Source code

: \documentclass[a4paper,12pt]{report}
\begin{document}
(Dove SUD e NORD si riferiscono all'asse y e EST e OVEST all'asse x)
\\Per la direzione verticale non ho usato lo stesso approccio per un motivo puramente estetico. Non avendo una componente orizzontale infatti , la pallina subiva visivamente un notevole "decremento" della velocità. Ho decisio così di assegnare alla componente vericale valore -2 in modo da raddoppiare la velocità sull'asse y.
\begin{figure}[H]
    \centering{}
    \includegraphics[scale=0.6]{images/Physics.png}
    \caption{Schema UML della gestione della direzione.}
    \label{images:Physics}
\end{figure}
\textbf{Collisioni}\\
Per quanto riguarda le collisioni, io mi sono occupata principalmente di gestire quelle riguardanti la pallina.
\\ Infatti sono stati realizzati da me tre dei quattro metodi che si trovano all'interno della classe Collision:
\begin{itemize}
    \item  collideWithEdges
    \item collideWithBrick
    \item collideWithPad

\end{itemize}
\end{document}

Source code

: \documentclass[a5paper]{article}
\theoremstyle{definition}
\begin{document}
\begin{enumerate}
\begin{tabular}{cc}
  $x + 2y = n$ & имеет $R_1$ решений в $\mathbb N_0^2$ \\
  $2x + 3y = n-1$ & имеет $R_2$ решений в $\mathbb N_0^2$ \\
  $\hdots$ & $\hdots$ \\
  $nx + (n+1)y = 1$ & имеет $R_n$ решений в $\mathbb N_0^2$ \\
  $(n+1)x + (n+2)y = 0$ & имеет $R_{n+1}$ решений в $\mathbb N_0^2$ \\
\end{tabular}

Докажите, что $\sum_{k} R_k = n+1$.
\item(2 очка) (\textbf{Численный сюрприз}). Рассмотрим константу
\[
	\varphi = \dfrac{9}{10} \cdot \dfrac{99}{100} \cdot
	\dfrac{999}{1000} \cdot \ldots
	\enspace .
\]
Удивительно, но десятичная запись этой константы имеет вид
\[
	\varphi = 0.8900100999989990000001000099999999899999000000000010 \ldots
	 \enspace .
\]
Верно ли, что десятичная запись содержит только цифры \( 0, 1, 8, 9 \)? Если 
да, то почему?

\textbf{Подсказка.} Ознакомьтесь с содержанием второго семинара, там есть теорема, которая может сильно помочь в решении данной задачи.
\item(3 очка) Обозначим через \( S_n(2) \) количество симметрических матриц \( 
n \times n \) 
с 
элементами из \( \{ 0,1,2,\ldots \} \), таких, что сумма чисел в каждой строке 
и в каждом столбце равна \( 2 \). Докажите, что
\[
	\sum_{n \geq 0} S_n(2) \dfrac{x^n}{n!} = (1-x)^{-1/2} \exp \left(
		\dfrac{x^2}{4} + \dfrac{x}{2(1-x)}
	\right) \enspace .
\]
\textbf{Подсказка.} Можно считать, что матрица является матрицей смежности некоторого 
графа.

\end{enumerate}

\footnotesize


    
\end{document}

####

• _Task directions_
Hand back the listing exactly. Include every line.

• _Written reply_
Source code

: \documentclass[a4paper,12pt]{report}
\begin{document}
(Dove SUD e NORD si riferiscono all'asse y e EST e OVEST all'asse x)
\\Per la direzione verticale non ho usato lo stesso approccio per un motivo puramente estetico. Non avendo una componente orizzontale infatti , la pallina subiva visivamente un notevole "decremento" della velocità. Ho decisio così di assegnare alla componente vericale valore -2 in modo da raddoppiare la velocità sull'asse y.
\begin{figure}[H]
    \centering{}
    \includegraphics[scale=0.6]{images/Physics.png}
    \caption{Schema UML della gestione della direzione.}
    \label{images:Physics}
\end{figure}
\textbf{Collisioni}\\
Per quanto riguarda le collisioni, io mi sono occupata principalmente di gestire quelle riguardanti la pallina.
\\ Infatti sono stati realizzati da me tre dei quattro metodi che si trovano all'interno della classe Collision:
\begin{itemize}
    \item  collideWithEdges
    \item collideWithBrick
    \item collideWithPad

\end{itemize}
\end{document}

Source code

: \documentclass[a5paper]{article}
\theoremstyle{definition}
\begin{document}
\begin{enumerate}
\begin{tabular}{cc}
  $x + 2y = n$ & имеет $R_1$ решений в $\mathbb N_0^2$ \\
  $2x + 3y = n-1$ & имеет $R_2$ решений в $\mathbb N_0^2$ \\
  $\hdots$ & $\hdots$ \\
  $nx + (n+1)y = 1$ & имеет $R_n$ решений в $\mathbb N_0^2$ \\
  $(n+1)x + (n+2)y = 0$ & имеет $R_{n+1}$ решений в $\mathbb N_0^2$ \\
\end{tabular}

Докажите, что $\sum_{k} R_k = n+1$.
\item(2 очка) (\textbf{Численный сюрприз}). Рассмотрим константу
\[
	\varphi = \dfrac{9}{10} \cdot \dfrac{99}{100} \cdot
	\dfrac{999}{1000} \cdot \ldots
	\enspace .
\]
Удивительно, но десятичная запись этой константы имеет вид
\[
	\varphi = 0.8900100999989990000001000099999999899999000000000010 \ldots
	 \enspace .
\]
Верно ли, что десятичная запись содержит только цифры \( 0, 1, 8, 9 \)? Если 
да, то почему?

\textbf{Подсказка.} Ознакомьтесь с содержанием второго семинара, там есть теорема, которая может сильно помочь в решении данной задачи.
\item(3 очка) Обозначим через \( S_n(2) \) количество симметрических матриц \( 
n \times n \) 
с 
элементами из \( \{ 0,1,2,\ldots \} \), таких, что сумма чисел в каждой строке 
и в каждом столбце равна \( 2 \). Докажите, что
\[
	\sum_{n \geq 0} S_n(2) \dfrac{x^n}{n!} = (1-x)^{-1/2} \exp \left(
		\dfrac{x^2}{4} + \dfrac{x}{2(1-x)}
	\right) \enspace .
\]
\textbf{Подсказка.} Можно считать, что матрица является матрицей смежности некоторого 
графа.

\end{enumerate}

\footnotesize


    
\end{document}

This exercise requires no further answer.